In ordinary literary words, causality is the activity or ability that connects one process (the cause) to another process or state (the effect). The first is partly responsible for the second, and the second is dependent on the first. However, when it comes to Aristotle, the ordinary literary words do not suffice. He believed that as human beings, “we do not have knowledge of a thing until we have grasped its why, that is to say, its cause.” Thus, the causality of a thing is crucial if we are to have adequate understanding. Aristotle then went ahead to develop some theories about causality.
Aristotle’s Theories on Causality
As a result of his inquisitive mind, Aristotle believed that four causes are the elements behind his principle of causality. He classified all his theories into the question “why.” He admitted that there are some cases where identifying a cause might be difficult. There might not even be a cause at all. But, he held firm in his belief that his four “causes” can be applicable generally and those that have no cause may be the exception. Here are the four causes duly identified by Aristotle:
- Matter: With regards to matter, Aristotle believed that if there is a change or movement in a particular material, the cause is the materials that make up the moving or changing thing. In order words, the gravity of the change or movement is determined by what the material comprises of. For example, a table is made up of wood. The gravity of the change or movement in that table is determined by what it is made up of which is wood. The same thing goes for a statue made up of bronze or marble.
- Form: By formulating this theory, Aristotle believed that change or movement in the form of something is caused by the arrangement, appearance, or shape of that thing. Aristotle said then that numbers, in general, are the cause of the octave.
- Agent: Here, Aristotle differentiated between efficient or moving cause and material cause. Hence, if there is a movement or change in the efficient or moving cause of a thing which consists of other things being moved or changed, there ought to be an interaction between them. This interaction is to ensure that one of the things is an agency of the change or movement. For example, let’s say we have a table. The efficient cause of the table is the carpenter because he or she built the table. Also, the efficient cause of a child are the parents.

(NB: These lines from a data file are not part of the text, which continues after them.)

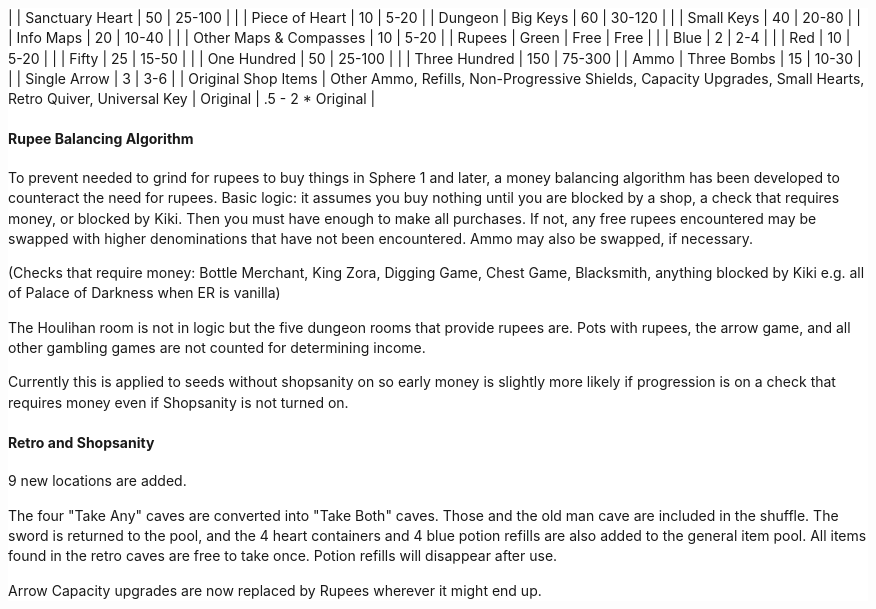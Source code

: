 |                     | Sanctuary Heart                                                                                            |     50     |      25-100       |
|                     | Piece of Heart                                                                                             |     10     |       5-20        |
| Dungeon             | Big Keys                                                                                                   |     60     |      30-120       |
|                     | Small Keys                                                                                                 |     40     |       20-80       |
|                     | Info Maps                                                                                                  |     20     |       10-40       |
|                     | Other Maps & Compasses                                                                                     |     10     |       5-20        |
| Rupees			           | Green                                                                                                      |    Free    |       Free        |
| 			                 | Blue                                                                                                       |     2      |        2-4        |
| 			                 | Red                                                                                                        |     10     |       5-20        |
| 			                 | Fifty                                                                                                      |     25     |       15-50       |
| 			                 | One Hundred                                                                                                |     50     |      25-100       |
| 			                 | Three Hundred                                                                                              |    150     |      75-300       |
| Ammo	               | Three Bombs                                                                                                |     15     |       10-30       |
| 			                 | Single Arrow                                                                                               |     3      |        3-6        |
| Original Shop Items | Other Ammo, Refills, Non-Progressive Shields, Capacity Upgrades, Small Hearts, Retro Quiver, Universal Key |  Original  | .5 - 2 * Original |

#### Rupee Balancing Algorithm

To prevent needed to grind for rupees to buy things in Sphere 1 and later, a money balancing algorithm has been developed to counteract the need for rupees. Basic logic: it assumes you buy nothing until you are blocked by a shop, a check that requires money, or blocked by Kiki. Then you must have enough to make all purchases. If not, any free rupees encountered may be swapped with higher denominations that have not been encountered. Ammo may also be swapped, if necessary.

(Checks that require money: Bottle Merchant, King Zora, Digging Game, Chest Game, Blacksmith, anything blocked by Kiki e.g. all of Palace of Darkness when ER is vanilla)

The Houlihan room is not in logic but the five dungeon rooms that provide rupees are. Pots with rupees, the arrow game, and all other gambling games are not counted for determining income.

Currently this is applied to seeds without shopsanity on so early money is slightly more likely if progression is on a check that requires money even if Shopsanity is not turned on. 

#### Retro and Shopsanity

9 new locations are added.

The four "Take Any" caves are converted into "Take Both" caves. Those and the old man cave are included in the shuffle. The sword is returned to the pool, and the 4 heart containers and 4 blue potion refills are also added to the general item pool. All items found in the retro caves are free to take once. Potion refills will disappear after use.

Arrow Capacity upgrades are now replaced by Rupees wherever it might end up.
 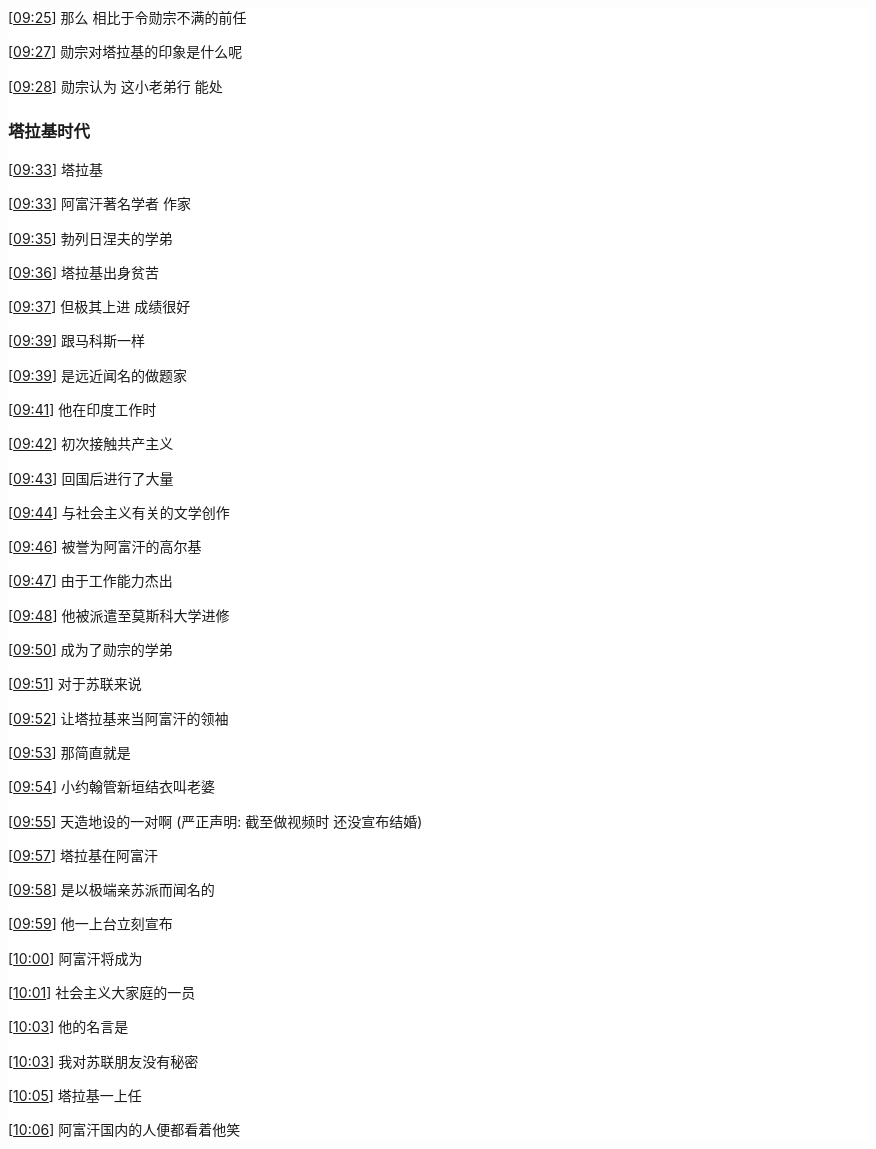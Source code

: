 [[09:25](https://www.bilibili.com/BV1v54y1L7zf?t=565)] 那么 相比于令勋宗不满的前任

[[09:27](https://www.bilibili.com/BV1v54y1L7zf?t=567)] 勋宗对塔拉基的印象是什么呢

[[09:28](https://www.bilibili.com/BV1v54y1L7zf?t=568)] 勋宗认为 这小老弟行 能处

### 塔拉基时代

[[09:33](https://www.bilibili.com/BV1v54y1L7zf?t=573)] 塔拉基

[[09:33](https://www.bilibili.com/BV1v54y1L7zf?t=573)] 阿富汗著名学者 作家

[[09:35](https://www.bilibili.com/BV1v54y1L7zf?t=575)] 勃列日涅夫的学弟

[[09:36](https://www.bilibili.com/BV1v54y1L7zf?t=576)] 塔拉基出身贫苦

[[09:37](https://www.bilibili.com/BV1v54y1L7zf?t=577)] 但极其上进 成绩很好

[[09:39](https://www.bilibili.com/BV1v54y1L7zf?t=579)] 跟马科斯一样

[[09:39](https://www.bilibili.com/BV1v54y1L7zf?t=579)] 是远近闻名的做题家

[[09:41](https://www.bilibili.com/BV1v54y1L7zf?t=581)] 他在印度工作时

[[09:42](https://www.bilibili.com/BV1v54y1L7zf?t=582)] 初次接触共产主义

[[09:43](https://www.bilibili.com/BV1v54y1L7zf?t=583)] 回国后进行了大量

[[09:44](https://www.bilibili.com/BV1v54y1L7zf?t=584)] 与社会主义有关的文学创作

[[09:46](https://www.bilibili.com/BV1v54y1L7zf?t=586)] 被誉为阿富汗的高尔基

[[09:47](https://www.bilibili.com/BV1v54y1L7zf?t=587)] 由于工作能力杰出

[[09:48](https://www.bilibili.com/BV1v54y1L7zf?t=588)] 他被派遣至莫斯科大学进修

[[09:50](https://www.bilibili.com/BV1v54y1L7zf?t=590)] 成为了勋宗的学弟

[[09:51](https://www.bilibili.com/BV1v54y1L7zf?t=591)] 对于苏联来说

[[09:52](https://www.bilibili.com/BV1v54y1L7zf?t=592)] 让塔拉基来当阿富汗的领袖

[[09:53](https://www.bilibili.com/BV1v54y1L7zf?t=593)] 那简直就是

[[09:54](https://www.bilibili.com/BV1v54y1L7zf?t=594)] 小约翰管新垣结衣叫老婆

[[09:55](https://www.bilibili.com/BV1v54y1L7zf?t=595)] 天造地设的一对啊 (严正声明: 截至做视频时 还没宣布结婚)

[[09:57](https://www.bilibili.com/BV1v54y1L7zf?t=597)] 塔拉基在阿富汗

[[09:58](https://www.bilibili.com/BV1v54y1L7zf?t=598)] 是以极端亲苏派而闻名的

[[09:59](https://www.bilibili.com/BV1v54y1L7zf?t=599)] 他一上台立刻宣布

[[10:00](https://www.bilibili.com/BV1v54y1L7zf?t=600)] 阿富汗将成为

[[10:01](https://www.bilibili.com/BV1v54y1L7zf?t=601)] 社会主义大家庭的一员

[[10:03](https://www.bilibili.com/BV1v54y1L7zf?t=603)] 他的名言是

[[10:03](https://www.bilibili.com/BV1v54y1L7zf?t=603)] 我对苏联朋友没有秘密

[[10:05](https://www.bilibili.com/BV1v54y1L7zf?t=605)] 塔拉基一上任

[[10:06](https://www.bilibili.com/BV1v54y1L7zf?t=606)] 阿富汗国内的人便都看着他笑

- End or Purpose: This simply means the end of a thing. In other words, Aristotle here is of the opinion that we should consider the sake of which a thing is done. So, if you decide to start exercising, the end is better and improved health. If you plant a seed, the end if for it to grow into an adult plant.

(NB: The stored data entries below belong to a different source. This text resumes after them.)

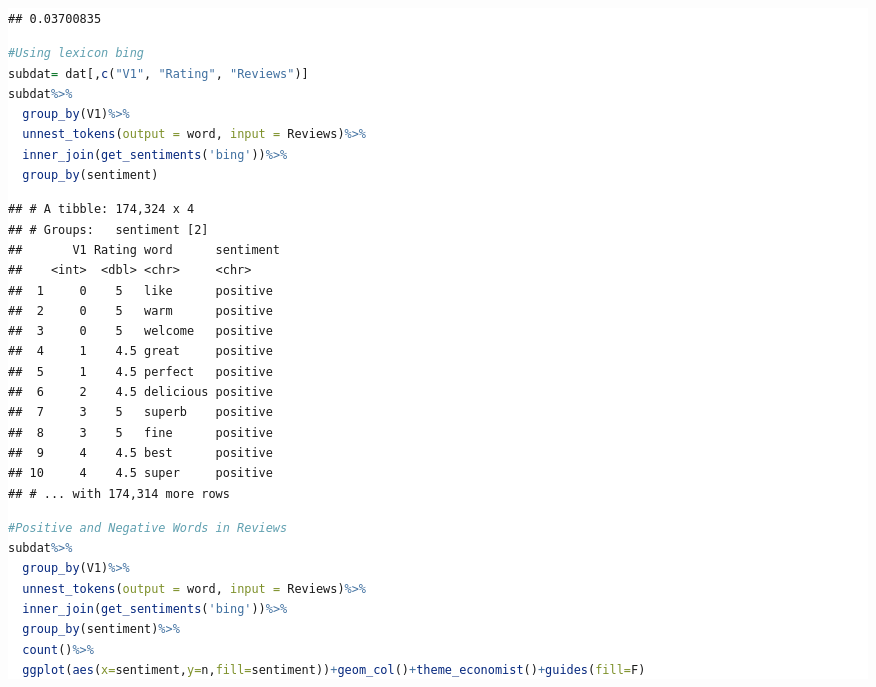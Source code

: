     ## 0.03700835

``` r
#Using lexicon bing
subdat= dat[,c("V1", "Rating", "Reviews")]
subdat%>%
  group_by(V1)%>%
  unnest_tokens(output = word, input = Reviews)%>%
  inner_join(get_sentiments('bing'))%>%
  group_by(sentiment)
```

    ## # A tibble: 174,324 x 4
    ## # Groups:   sentiment [2]
    ##       V1 Rating word      sentiment
    ##    <int>  <dbl> <chr>     <chr>    
    ##  1     0    5   like      positive 
    ##  2     0    5   warm      positive 
    ##  3     0    5   welcome   positive 
    ##  4     1    4.5 great     positive 
    ##  5     1    4.5 perfect   positive 
    ##  6     2    4.5 delicious positive 
    ##  7     3    5   superb    positive 
    ##  8     3    5   fine      positive 
    ##  9     4    4.5 best      positive 
    ## 10     4    4.5 super     positive 
    ## # ... with 174,314 more rows

``` r
#Positive and Negative Words in Reviews
subdat%>%
  group_by(V1)%>%
  unnest_tokens(output = word, input = Reviews)%>%
  inner_join(get_sentiments('bing'))%>%
  group_by(sentiment)%>%
  count()%>%
  ggplot(aes(x=sentiment,y=n,fill=sentiment))+geom_col()+theme_economist()+guides(fill=F)
```
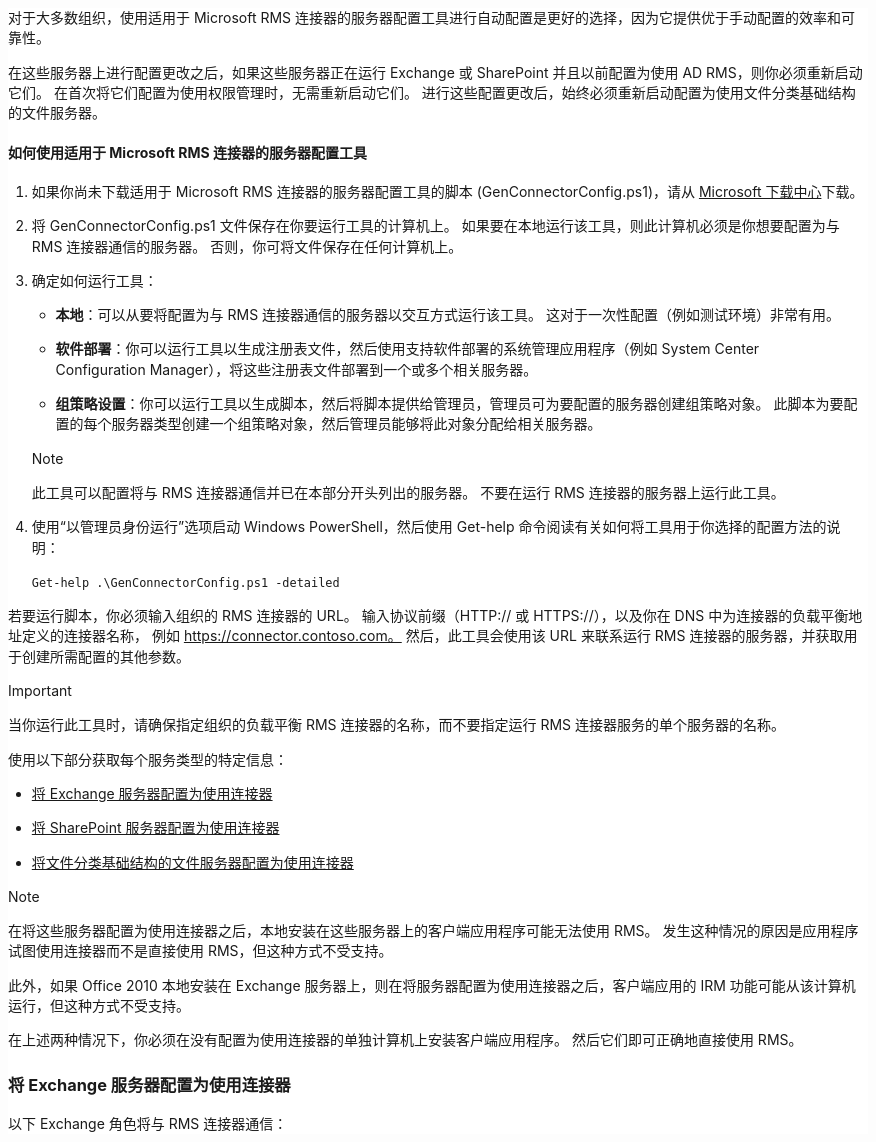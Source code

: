 对于大多数组织，使用适用于 Microsoft RMS 连接器的服务器配置工具进行自动配置是更好的选择，因为它提供优于手动配置的效率和可靠性。

在这些服务器上进行配置更改之后，如果这些服务器正在运行 Exchange 或 SharePoint 并且以前配置为使用 AD RMS，则你必须重新启动它们。 在首次将它们配置为使用权限管理时，无需重新启动它们。 进行这些配置更改后，始终必须重新启动配置为使用文件分类基础结构的文件服务器。

#### 如何使用适用于 Microsoft RMS 连接器的服务器配置工具

1.  如果你尚未下载适用于 Microsoft RMS 连接器的服务器配置工具的脚本 (GenConnectorConfig.ps1)，请从 [Microsoft 下载中心](http://go.microsoft.com/fwlink/?LinkId=314106)下载。

2.  将 GenConnectorConfig.ps1 文件保存在你要运行工具的计算机上。 如果要在本地运行该工具，则此计算机必须是你想要配置为与 RMS 连接器通信的服务器。 否则，你可将文件保存在任何计算机上。

3.  确定如何运行工具：

    -   **本地**：可以从要将配置为与 RMS 连接器通信的服务器以交互方式运行该工具。 这对于一次性配置（例如测试环境）非常有用。

    -   **软件部署**：你可以运行工具以生成注册表文件，然后使用支持软件部署的系统管理应用程序（例如 System Center Configuration Manager），将这些注册表文件部署到一个或多个相关服务器。

    -   **组策略设置**：你可以运行工具以生成脚本，然后将脚本提供给管理员，管理员可为要配置的服务器创建组策略对象。 此脚本为要配置的每个服务器类型创建一个组策略对象，然后管理员能够将此对象分配给相关服务器。

    > [!NOTE]
    > 此工具可以配置将与 RMS 连接器通信并已在本部分开头列出的服务器。 不要在运行 RMS 连接器的服务器上运行此工具。

4.  使用“以管理员身份运行”选项启动 Windows PowerShell，然后使用 Get-help 命令阅读有关如何将工具用于你选择的配置方法的说明：

    ```
    Get-help .\GenConnectorConfig.ps1 -detailed
    ```

若要运行脚本，你必须输入组织的 RMS 连接器的 URL。 输入协议前缀（HTTP:// 或 HTTPS://），以及你在 DNS 中为连接器的负载平衡地址定义的连接器名称， 例如 https://connector.contoso.com。 然后，此工具会使用该 URL 来联系运行 RMS 连接器的服务器，并获取用于创建所需配置的其他参数。

> [!IMPORTANT]
> 当你运行此工具时，请确保指定组织的负载平衡 RMS 连接器的名称，而不要指定运行 RMS 连接器服务的单个服务器的名称。

使用以下部分获取每个服务类型的特定信息：

-   [将 Exchange 服务器配置为使用连接器](../Topic/Deploying_the_Azure_Rights_Management_Connector.md#BKMK_ExchangeServer)

-   [将 SharePoint 服务器配置为使用连接器](../Topic/Deploying_the_Azure_Rights_Management_Connector.md#BKMK_ConfiguringSharePoint)

-   [将文件分类基础结构的文件服务器配置为使用连接器](../Topic/Deploying_the_Azure_Rights_Management_Connector.md#BKMK_FileServer)

> [!NOTE]
> 在将这些服务器配置为使用连接器之后，本地安装在这些服务器上的客户端应用程序可能无法使用 RMS。 发生这种情况的原因是应用程序试图使用连接器而不是直接使用 RMS，但这种方式不受支持。
> 
> 此外，如果 Office 2010 本地安装在 Exchange 服务器上，则在将服务器配置为使用连接器之后，客户端应用的 IRM 功能可能从该计算机运行，但这种方式不受支持。
> 
> 在上述两种情况下，你必须在没有配置为使用连接器的单独计算机上安装客户端应用程序。 然后它们即可正确地直接使用 RMS。

### <a name="BKMK_ExchangeServer"></a>将 Exchange 服务器配置为使用连接器
以下 Exchange 角色将与 RMS 连接器通信：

The Four Causes and the Science of Nature
After building his theory on the four causes, Aristotle decided to develop guiding principles which are peculiar to the study of nature. He believed that all the four causes are responsible for natural phenomena and things that happen around us that we take for granted. You should note at this juncture that the four causes are not mutually exclusive. They can be independent of each other when they happen.

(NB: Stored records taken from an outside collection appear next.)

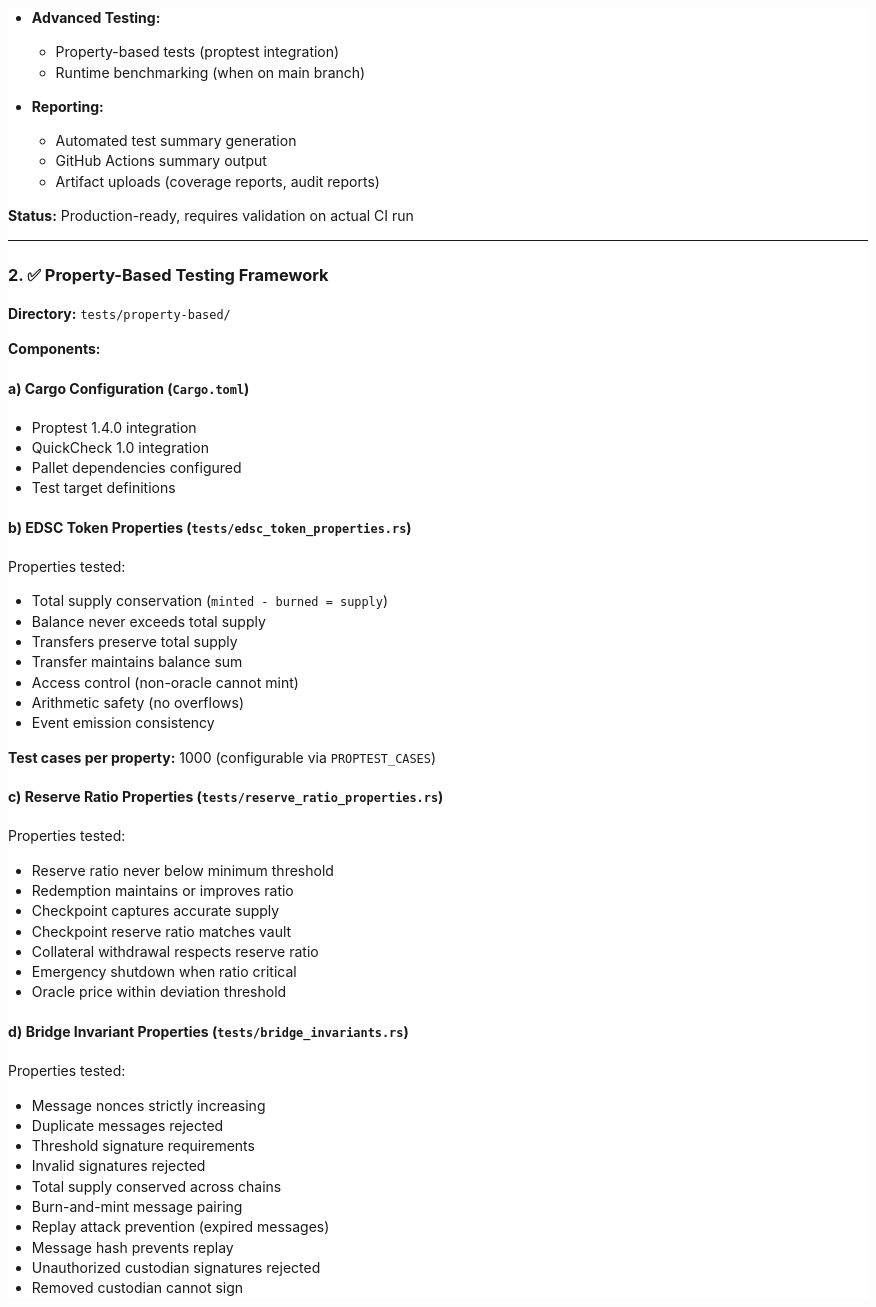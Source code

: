 - **Advanced Testing:**
  - Property-based tests (proptest integration)
  - Runtime benchmarking (when on main branch)

- **Reporting:**
  - Automated test summary generation
  - GitHub Actions summary output
  - Artifact uploads (coverage reports, audit reports)

**Status:** Production-ready, requires validation on actual CI run

---

### 2. ✅ Property-Based Testing Framework

**Directory:** `tests/property-based/`

**Components:**

#### a) Cargo Configuration (`Cargo.toml`)
- Proptest 1.4.0 integration
- QuickCheck 1.0 integration
- Pallet dependencies configured
- Test target definitions

#### b) EDSC Token Properties (`tests/edsc_token_properties.rs`)
Properties tested:
- Total supply conservation (`minted - burned = supply`)
- Balance never exceeds total supply
- Transfers preserve total supply
- Transfer maintains balance sum
- Access control (non-oracle cannot mint)
- Arithmetic safety (no overflows)
- Event emission consistency

**Test cases per property:** 1000 (configurable via `PROPTEST_CASES`)

#### c) Reserve Ratio Properties (`tests/reserve_ratio_properties.rs`)
Properties tested:
- Reserve ratio never below minimum threshold
- Redemption maintains or improves ratio
- Checkpoint captures accurate supply
- Checkpoint reserve ratio matches vault
- Collateral withdrawal respects reserve ratio
- Emergency shutdown when ratio critical
- Oracle price within deviation threshold

#### d) Bridge Invariant Properties (`tests/bridge_invariants.rs`)
Properties tested:
- Message nonces strictly increasing
- Duplicate messages rejected
- Threshold signature requirements
- Invalid signatures rejected
- Total supply conserved across chains
- Burn-and-mint message pairing
- Replay attack prevention (expired messages)
- Message hash prevents replay
- Unauthorized custodian signatures rejected
- Removed custodian cannot sign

Also, Aristotle does not imply that all the causes are the explanation for each and every instance of natural change. Rather, his view is that if anybody wants to give an adequate explanation of natural change, it may involve reference to all of the causes. In his thesis, Aristotle also referred to the fact that his predecessors did not recognize all the causes. They recognized only the material and efficient cause. However, he is firmly of the opinion that the other two causes genuinely matter. That is why he wrote another thesis as a form of defense against those that say final causality is a genuine mode of causality.
The Defense of Final Causes
Here, Aristotle wrote a thesis titled Physics II 8 which is a defense of final causality. He was of the opinion that if anybody says that material and efficient causes alone are sufficient to explain natural change, such person has failed because there is no account for their natural regularity. He says that final causality should be the best explanation for any aspect of nature which would remain unexplained otherwise. Aristotle explain this theory of the other two causes by using rain as an analogy. Rain happens because of certain material processes which can be specified as follows: when the warm air that has been drawn up is cooled off and becomes water, then this water comes down as rain. It may happen that the wheat in the field is nurtured or the harvest is ruined as a result of the rain. But it does not rain for the sake of any good or bad result. The good or bad result is just a coincidence.
Thus, you cannot predict the result of a particular act. Many things which are the result of an action happen merely coincidentally. They are not planned in any way whatsoever. Some aspects of nature will always remain unexplained. And that is why final causality should be held responsible for its explanation.
Aristotle’s thoughts on causality is perhaps one of the most controversial in all philosophy. However, many other writers have referenced it in their work. The theory of the four causes is even found in various fields. Doing more research will educate you better and keep you better informed. What you have just read is a brief summary of what Aristotle thinks about causality.